Ketamine and other potential glutamate antidepressants

This review (2015) examined molecular mechanisms underlying the antidepressant efficacy of ketamine and other glutamate drugs in humans. Although antidepressant effects are partially mediated through glutamate release onto non-NMDA receptors including AMPA and metabotropic receptors, there are also reported effects on 5-HT, dopamine, and intracellular effects on the mTOR pathway in animal studies that are yet to be elucidated.

Abstract

“The need for rapid acting antidepressants is widely recognised. There has been much interest in glutamate mechanisms in major depressive disorder (MDD) as a promising target for the development of new antidepressants. A single intravenous infusion of ketamine, a N-methyl-d-aspartate (NMDA) receptor antagonist anaesthetic agent, can alleviate depressive symptoms in patients within hours of administration. The mechanism of action appears to be in part through glutamate release onto non-NMDA receptors including α-Amino-3-hydroxy-5-methyl-4-isoxazolepropionic acid (AMPA) and metabotropic receptors. However these are also reported effects on 5-HT, dopamine and intracellular effects on the mammalian target of rapamycin (mTOR) pathway. The effects of SSRI (Selective Serotonin Reuptake Inhibitor) antidepressants may also involve alterations in NMDA function. The article reviews the effect of current antidepressants on NMDA and examines the efficacy and mechanism of ketamine. Response to ketamine is also discussed and comparison with other glutamate drugs including lamotrigine, amantadine, riluzole, memantine, traxoprodil, GLYX-13, MK-0657, RO4917523, AZD2066 and Coluracetam. Future studies need to link the rapid antidepressant effects seen with ketamine to inflammatory theories in MDD.”

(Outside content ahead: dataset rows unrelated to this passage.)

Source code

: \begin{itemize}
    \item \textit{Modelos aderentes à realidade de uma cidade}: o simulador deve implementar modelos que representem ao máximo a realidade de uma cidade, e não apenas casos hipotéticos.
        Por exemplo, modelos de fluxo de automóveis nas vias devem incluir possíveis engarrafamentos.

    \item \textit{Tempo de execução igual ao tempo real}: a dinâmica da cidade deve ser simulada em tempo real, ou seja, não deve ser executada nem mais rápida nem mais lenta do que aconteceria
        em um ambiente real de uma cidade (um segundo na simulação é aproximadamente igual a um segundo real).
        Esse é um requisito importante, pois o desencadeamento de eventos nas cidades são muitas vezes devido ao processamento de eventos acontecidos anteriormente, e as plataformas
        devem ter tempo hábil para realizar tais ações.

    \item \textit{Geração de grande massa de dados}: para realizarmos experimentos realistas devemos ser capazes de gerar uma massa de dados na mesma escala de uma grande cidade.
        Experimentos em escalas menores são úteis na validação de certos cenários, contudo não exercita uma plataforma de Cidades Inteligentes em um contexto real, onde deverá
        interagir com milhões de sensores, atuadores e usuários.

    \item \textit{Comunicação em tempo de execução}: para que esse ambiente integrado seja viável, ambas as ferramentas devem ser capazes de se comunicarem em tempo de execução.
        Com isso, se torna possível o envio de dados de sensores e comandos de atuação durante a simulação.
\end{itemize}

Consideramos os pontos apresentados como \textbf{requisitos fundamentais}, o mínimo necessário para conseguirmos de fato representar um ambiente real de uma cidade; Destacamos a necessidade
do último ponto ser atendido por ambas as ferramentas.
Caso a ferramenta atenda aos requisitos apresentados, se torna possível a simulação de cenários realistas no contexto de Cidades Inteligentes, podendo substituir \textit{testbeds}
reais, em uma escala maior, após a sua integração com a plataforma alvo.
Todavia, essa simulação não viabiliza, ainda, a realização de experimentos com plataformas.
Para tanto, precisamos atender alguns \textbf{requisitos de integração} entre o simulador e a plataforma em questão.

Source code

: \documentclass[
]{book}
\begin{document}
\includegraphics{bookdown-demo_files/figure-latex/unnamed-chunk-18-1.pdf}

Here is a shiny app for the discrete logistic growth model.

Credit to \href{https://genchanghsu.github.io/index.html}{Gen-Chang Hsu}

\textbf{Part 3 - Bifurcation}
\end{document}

Authors: Arpan Dutta, Shane McKie & J. F. William Deakin

Summary

Ketamine, a N-methyl-D-aspartate (NMDA) receptor antagonist anaesthetic agent, alleviates depressive symptoms in patients within hours of administration. Its mechanism of action is in part through glutamate release onto non-NMDA receptors including -Amino-3-hydroxy-5-methyl-4-isoxazolepropionic acid (AMPA) and metabotropic receptors.

  1. Introduction

The need for rapid acting antidepressants is widely recognised, but response rates have not improved beyond approximately 60%. New targets for antidepressant action include neurokinin, corticotrophin releasing factor, intracellular signalling cascades and modulation of glucocorticoid, cytokine, opioid and cannabinoid receptors.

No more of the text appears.